Benny's growth follows his connection with Rio and his new found family. Each character revealing a new layer of this world.
The last stage of Benny's growth happens when he accepts his love for Rio. It's only then he truly learns to swim.
Through Rio, he discovers a world that won't reject him, for as all of Neptune children are different and welcome.
This book spoke loud. of belonging and marginilization, of choosing your family, all while giving you a love story that feels earned.
The writing is polished, lyrical, tightly crafted, with layers of meaning, it is self reflecting, it is historically grounded.
🌧️ Still thinking about this book
🌶️ Spice: restrained, intimate, emotionally immersive
Why The Darkness Outside Us proves MM Romance isn't niche
“Intimacy is the only shield against insanity. Intimacy, not knowledge. Intimacy, not power.”
This book is a benchmark for this blog.
Not just as an MM romance, but as an example of why MM romance shouldn’t be treated like a niche corner of reading. The Darkness Outside Us works because it leads with story.

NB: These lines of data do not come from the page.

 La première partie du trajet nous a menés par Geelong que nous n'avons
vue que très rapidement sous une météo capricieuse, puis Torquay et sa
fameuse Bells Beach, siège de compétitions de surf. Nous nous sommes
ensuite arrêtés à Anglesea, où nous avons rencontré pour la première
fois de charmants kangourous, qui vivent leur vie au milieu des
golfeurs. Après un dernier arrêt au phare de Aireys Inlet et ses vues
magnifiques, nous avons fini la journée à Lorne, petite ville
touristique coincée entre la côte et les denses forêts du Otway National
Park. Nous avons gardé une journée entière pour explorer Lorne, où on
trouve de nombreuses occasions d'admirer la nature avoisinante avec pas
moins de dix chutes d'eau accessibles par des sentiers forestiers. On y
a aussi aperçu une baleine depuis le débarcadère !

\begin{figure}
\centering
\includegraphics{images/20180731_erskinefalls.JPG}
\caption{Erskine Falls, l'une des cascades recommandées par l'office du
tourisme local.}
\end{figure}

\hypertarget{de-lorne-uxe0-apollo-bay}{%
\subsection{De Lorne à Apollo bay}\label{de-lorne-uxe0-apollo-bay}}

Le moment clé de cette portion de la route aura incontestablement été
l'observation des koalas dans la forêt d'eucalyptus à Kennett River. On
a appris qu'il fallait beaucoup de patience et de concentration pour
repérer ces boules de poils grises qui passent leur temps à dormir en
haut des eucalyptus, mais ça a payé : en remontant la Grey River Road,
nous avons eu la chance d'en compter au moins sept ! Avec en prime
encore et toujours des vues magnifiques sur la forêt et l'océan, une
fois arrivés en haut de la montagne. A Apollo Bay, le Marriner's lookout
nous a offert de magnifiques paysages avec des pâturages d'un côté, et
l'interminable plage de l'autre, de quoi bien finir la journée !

It asks to be read as sci-fi first, tense, thoughtful, plot-driven, and lets the romance grow naturally inside that. That alone makes it a cornerstone for me, and part of why this blog exists.
At its heart, this is sci-fi. The plot is clever and tightly constructed. The story feels intimate and claustrophobic in a way that pulls you in rather than pushes you away.
The relationship isn’t there to soften the story or check a genre box. It is the reason the story works. Intimacy here isn’t a reward, it’s how the characters survive.
Ambrose and Kodiak's connection makes sense in a very human way: when you’re completely alone, connection stops being optional.
One small note, their age does feel like a choice meant to frame the book as YA. Personally, the story would have worked just as well with slightly older characters, given how important the mission is. That said, it never broke my trust in the story or in their bond.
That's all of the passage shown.